» **Records excerpted from a collection**
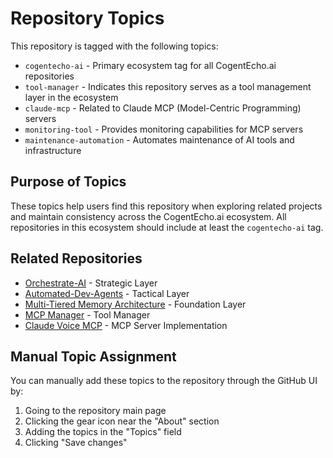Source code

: # Repository Topics

This repository is tagged with the following topics:

- `cogentecho-ai` - Primary ecosystem tag for all CogentEcho.ai repositories
- `tool-manager` - Indicates this repository serves as a tool management layer in the ecosystem
- `claude-mcp` - Related to Claude MCP (Model-Centric Programming) servers
- `monitoring-tool` - Provides monitoring capabilities for MCP servers
- `maintenance-automation` - Automates maintenance of AI tools and infrastructure

## Purpose of Topics

These topics help users find this repository when exploring related projects and maintain consistency across the CogentEcho.ai ecosystem. All repositories in this ecosystem should include at least the `cogentecho-ai` tag.

## Related Repositories

- [Orchestrate-AI](https://github.com/gregmulvihill/orchestrate-ai) - Strategic Layer
- [Automated-Dev-Agents](https://github.com/gregmulvihill/automated-dev-agents) - Tactical Layer
- [Multi-Tiered Memory Architecture](https://github.com/gregmulvihill/multi-tiered-memory-architecture) - Foundation Layer
- [MCP Manager](https://github.com/gregmulvihill/mcp-manager) - Tool Manager
- [Claude Voice MCP](https://github.com/gregmulvihill/claude-voice-mcp) - MCP Server Implementation

## Manual Topic Assignment

You can manually add these topics to the repository through the GitHub UI by:
1. Going to the repository main page
2. Clicking the gear icon near the "About" section
3. Adding the topics in the "Topics" field
4. Clicking "Save changes"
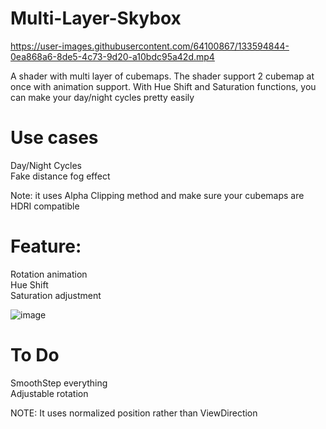 # Multi-Layer-Skybox  

https://user-images.githubusercontent.com/64100867/133594844-0ea868a6-8de5-4c73-9d20-a10bdc95a42d.mp4

A shader with multi layer of cubemaps. The shader support 2 cubemap at once with animation support.
With Hue Shift and Saturation functions, you can make your day/night cycles pretty easily

# Use cases  
Day/Night Cycles  
Fake distance fog effect  
  
Note: it uses Alpha Clipping method and make sure your cubemaps are HDRI compatible
  
# Feature:
Rotation animation  
Hue Shift  
Saturation adjustment  

![image](https://user-images.githubusercontent.com/64100867/133594669-e0727e35-52b5-422d-aef5-287a532e04ec.png)


# To Do  
SmoothStep everything  
Adjustable rotation
  
NOTE: It uses normalized position rather than ViewDirection

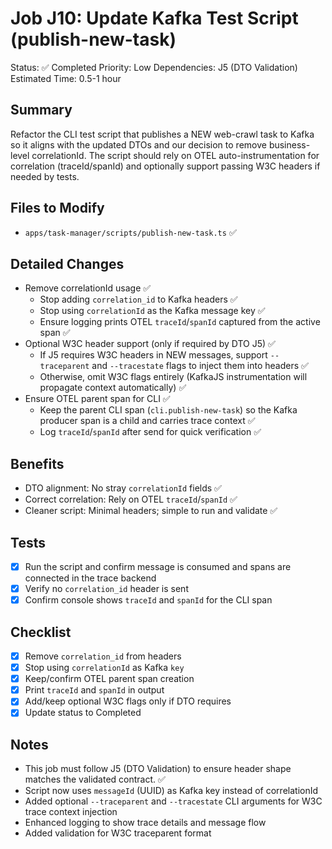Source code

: # Job J10: Update Kafka Test Script (publish-new-task)

Status: ✅ Completed
Priority: Low
Dependencies: J5 (DTO Validation)
Estimated Time: 0.5-1 hour

## Summary
Refactor the CLI test script that publishes a NEW web-crawl task to Kafka so it aligns with the updated DTOs and our decision to remove business-level correlationId. The script should rely on OTEL auto-instrumentation for correlation (traceId/spanId) and optionally support passing W3C headers if needed by tests.

## Files to Modify
- `apps/task-manager/scripts/publish-new-task.ts` ✅

## Detailed Changes
- Remove correlationId usage ✅
  - Stop adding `correlation_id` to Kafka headers ✅
  - Stop using `correlationId` as the Kafka message key ✅
  - Ensure logging prints OTEL `traceId`/`spanId` captured from the active span ✅
- Optional W3C header support (only if required by DTO J5) ✅
  - If J5 requires W3C headers in NEW messages, support `--traceparent` and `--tracestate` flags to inject them into headers ✅
  - Otherwise, omit W3C flags entirely (KafkaJS instrumentation will propagate context automatically) ✅
- Ensure OTEL parent span for CLI ✅
  - Keep the parent CLI span (`cli.publish-new-task`) so the Kafka producer span is a child and carries trace context ✅
  - Log `traceId`/`spanId` after send for quick verification ✅

## Benefits
- DTO alignment: No stray `correlationId` fields ✅
- Correct correlation: Rely on OTEL `traceId`/`spanId` ✅
- Cleaner script: Minimal headers; simple to run and validate ✅

## Tests
- [x] Run the script and confirm message is consumed and spans are connected in the trace backend
- [x] Verify no `correlation_id` header is sent
- [x] Confirm console shows `traceId` and `spanId` for the CLI span

## Checklist
- [x] Remove `correlation_id` from headers
- [x] Stop using `correlationId` as Kafka `key`
- [x] Keep/confirm OTEL parent span creation
- [x] Print `traceId` and `spanId` in output
- [x] Add/keep optional W3C flags only if DTO requires
- [x] Update status to Completed

## Notes
- This job must follow J5 (DTO Validation) to ensure header shape matches the validated contract. ✅
- Script now uses `messageId` (UUID) as Kafka key instead of correlationId
- Added optional `--traceparent` and `--tracestate` CLI arguments for W3C trace context injection
- Enhanced logging to show trace details and message flow
- Added validation for W3C traceparent format
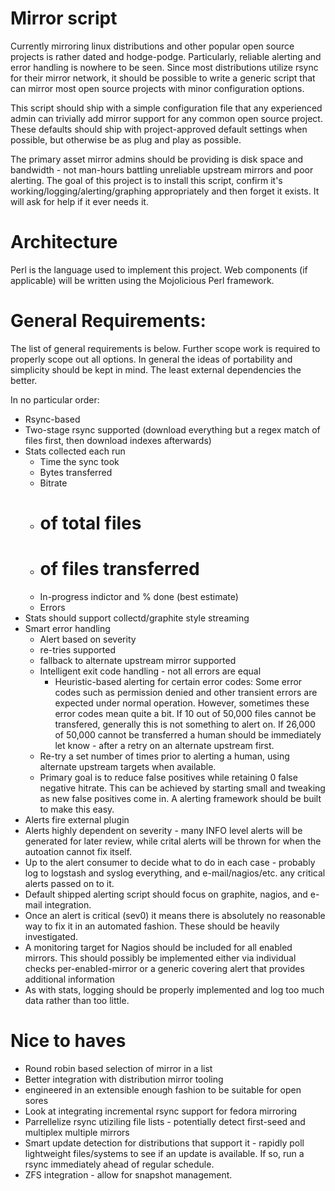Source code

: Mirror script
=============
Currently mirroring linux distributions and other popular open source projects is rather
dated and hodge-podge.  Particularly, reliable alerting and error handling is nowhere to
be seen.  Since most distributions utilize rsync for their mirror network, it should be
possible to write a generic script that can mirror most open source projects with minor
configuration options.

This script should ship with a simple configuration file that any experienced admin can 
trivially add mirror support for any common open source project.  These defaults should
ship with project-approved default settings when possible, but otherwise be as plug and
play as possible.

The primary asset mirror admins should be providing is disk space and bandwidth - not
man-hours battling unreliable upstream mirrors and poor alerting.  The goal of
this project is to install this script, confirm it's working/logging/alerting/graphing
appropriately and then forget it exists.  It will ask for help if it ever needs it.

Architecture
===========
Perl is the language used to implement this project.  Web components (if applicable) will
be written using the Mojolicious Perl framework.


General Requirements:
=====================
The list of general requirements is below.  Further scope work is required to properly
scope out all options.  In general the ideas of portability and simplicity should be kept
in mind.  The least external dependencies the better.

In no particular order:
* Rsync-based
* Two-stage rsync supported (download everything but a regex match of files first, then download indexes afterwards)
* Stats collected each run
  * Time the sync took
  * Bytes transferred
  * Bitrate
  * # of total files
  * # of files transferred
  * In-progress indictor and % done (best estimate)
  * Errors
* Stats should support collectd/graphite style streaming
* Smart error handling
  * Alert based on severity
  * re-tries supported
  * fallback to alternate upstream mirror supported
  * Intelligent exit code handling - not all errors are equal
    * Heuristic-based alerting for certain error codes:  Some error codes such as
      permission denied and other transient errors are expected under normal operation.
      However, sometimes these error codes mean quite a bit.  If 10 out of 50,000 files 
      cannot be transfered, generally this is not something to alert on.  If 26,000 of 
      50,000 cannot be transferred a human should be immediately let know - after a retry
      on an alternate upstream first.
  * Re-try a set number of times prior to alerting a human, using alternate upstream 
    targets when available.
  * Primary goal is to reduce false positives while retaining 0 false negative hitrate. 
    This can be achieved by starting small and tweaking as new false positives come in. A
    alerting framework should be built to make this easy.
* Alerts fire external plugin
* Alerts highly dependent on severity - many INFO level alerts will be generated for later
  review, while crital alerts will be thrown for when the autoation cannot fix itself.
* Up to the alert consumer to decide what to do in each case - probably log to logstash
  and syslog everything, and e-mail/nagios/etc. any critical alerts passed on to it.
* Default shipped alerting script should focus on graphite, nagios, and e-mail
  integration.
* Once an alert is critical (sev0) it means there is absolutely no reasonable way to fix
  it in an automated fashion.  These should be heavily investigated.
* A monitoring target for Nagios should be included for all enabled mirrors.  This should
  possibly be implemented either via individual checks per-enabled-mirror or a generic
  covering alert that provides additional information
* As with stats, logging should be properly implemented and log too much data rather than
  too little.

Nice to haves
=============
* Round robin based selection of mirror in a list
* Better integration with distribution mirror tooling
* engineered in an extensible enough fashion to be suitable for open sores
* Look at integrating incremental rsync support for fedora mirroring
* Parrellelize rsync utiziling file lists - potentially detect first-seed and multiplex
  multiple mirrors
* Smart update detection for distributions that support it - rapidly poll lightweight
  files/systems to see if an update is available.  If so, run a rsync immediately ahead
  of regular schedule.
* ZFS integration - allow for snapshot management.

» **What to work on**
Respond with the exact lines above running from the one containing "A shader with" to the one containing "- [x] Verify", both ends kept and no pictures included.

» **Response area**
A shader with multi layer of cubemaps. The shader support 2 cubemap at once with animation support.
With Hue Shift and Saturation functions, you can make your day/night cycles pretty easily

# Use cases  
Day/Night Cycles  
Fake distance fog effect  
  
Note: it uses Alpha Clipping method and make sure your cubemaps are HDRI compatible
  
# Feature:
Rotation animation  
Hue Shift  
Saturation adjustment  

![image](https://user-images.githubusercontent.com/64100867/133594669-e0727e35-52b5-422d-aef5-287a532e04ec.png)


# To Do  
SmoothStep everything  
Adjustable rotation
  
NOTE: It uses normalized position rather than ViewDirection

Source code

: # Job J10: Update Kafka Test Script (publish-new-task)

Status: ✅ Completed
Priority: Low
Dependencies: J5 (DTO Validation)
Estimated Time: 0.5-1 hour

## Summary
Refactor the CLI test script that publishes a NEW web-crawl task to Kafka so it aligns with the updated DTOs and our decision to remove business-level correlationId. The script should rely on OTEL auto-instrumentation for correlation (traceId/spanId) and optionally support passing W3C headers if needed by tests.

## Files to Modify
- `apps/task-manager/scripts/publish-new-task.ts` ✅

## Detailed Changes
- Remove correlationId usage ✅
  - Stop adding `correlation_id` to Kafka headers ✅
  - Stop using `correlationId` as the Kafka message key ✅
  - Ensure logging prints OTEL `traceId`/`spanId` captured from the active span ✅
- Optional W3C header support (only if required by DTO J5) ✅
  - If J5 requires W3C headers in NEW messages, support `--traceparent` and `--tracestate` flags to inject them into headers ✅
  - Otherwise, omit W3C flags entirely (KafkaJS instrumentation will propagate context automatically) ✅
- Ensure OTEL parent span for CLI ✅
  - Keep the parent CLI span (`cli.publish-new-task`) so the Kafka producer span is a child and carries trace context ✅
  - Log `traceId`/`spanId` after send for quick verification ✅

## Benefits
- DTO alignment: No stray `correlationId` fields ✅
- Correct correlation: Rely on OTEL `traceId`/`spanId` ✅
- Cleaner script: Minimal headers; simple to run and validate ✅

## Tests
- [x] Run the script and confirm message is consumed and spans are connected in the trace backend
- [x] Verify no `correlation_id` header is sent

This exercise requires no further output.